United States or Belgium ? Vote for the TOP Country of the Week !


Daar komt de Bobberd binnen, en als Dirk hem ziet, krijgt hij plotseling een onaangenaam gevoel; hij wil naar huis gaan, maar de Bobberd houdt hem terug met de woorden: „Wou je nu al heengaan, manke? Zijn de centjes alweer op?” „Wat bedoel je?” Dirk ziet onrustig en, na onwillekeurig even te hebben omgekeken, zijn ondervrager aan.

Met een paar rijksdaalders en wat klein geld in den zak stapte hij ’s avondsHet Vroolijke Schuttertjebinnen.

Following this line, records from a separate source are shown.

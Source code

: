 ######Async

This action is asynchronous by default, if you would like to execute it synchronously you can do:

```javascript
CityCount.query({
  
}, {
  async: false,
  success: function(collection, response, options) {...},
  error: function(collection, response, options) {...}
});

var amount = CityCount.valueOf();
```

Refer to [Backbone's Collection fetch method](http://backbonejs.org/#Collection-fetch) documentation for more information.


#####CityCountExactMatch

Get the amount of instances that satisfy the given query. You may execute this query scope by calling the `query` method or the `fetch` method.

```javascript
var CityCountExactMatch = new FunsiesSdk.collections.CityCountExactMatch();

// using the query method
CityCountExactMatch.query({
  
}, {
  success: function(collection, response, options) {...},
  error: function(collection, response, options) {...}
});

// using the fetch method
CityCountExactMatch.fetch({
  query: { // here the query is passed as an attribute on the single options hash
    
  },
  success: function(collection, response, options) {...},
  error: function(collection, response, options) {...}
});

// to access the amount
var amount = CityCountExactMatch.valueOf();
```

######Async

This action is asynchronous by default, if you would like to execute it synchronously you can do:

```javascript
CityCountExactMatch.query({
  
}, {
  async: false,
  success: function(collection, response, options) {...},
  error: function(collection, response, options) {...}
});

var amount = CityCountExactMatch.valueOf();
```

De Bobberd was er nog niet; gauw dus de kranten nog eens nagezien!

’k Wou, dat ’k ze maar alle weken had”, antwoordt de manke met een zucht, terwijl hij de toppen van zijn wanten in den mond steekt en er uit alle macht op blaast. „Wat heb jij vast bij je baas?” „Ik, Bobberd? Vijf gulden tien!” „Blikslagers! dan ben jij ’t heertje, hoor! Dan heb jij een halven gulden meer dan ik.

Zijn breeden mond tot een leelijken grijns vertrekkende, zei de Bobberd: „Wel! ’t is me ook ereis gebeurd, dat ik wat vond; ’t was maar een bagatel, ’n kleine parelmoeren damesportemonnaie; toen heb ik ook gekeken naar de advertenties.” „En?” „’k Zag er eindelijk een staan, maar ’k had de duiten al op.

’t Begint zachtjes te sneeuwen; dat helpt den Bobberd aan een klant. Met lachend gezicht rijdt hij weg en hoort de spijtige woorden niet van den manke, die hem naroept: „Gelukkige vent, jij bent er alweer uit met een prijs!” Verlangend ziet de overgebleven snorder naar de reizigers, die in steeds kleiner aantal hem voorbijkomen.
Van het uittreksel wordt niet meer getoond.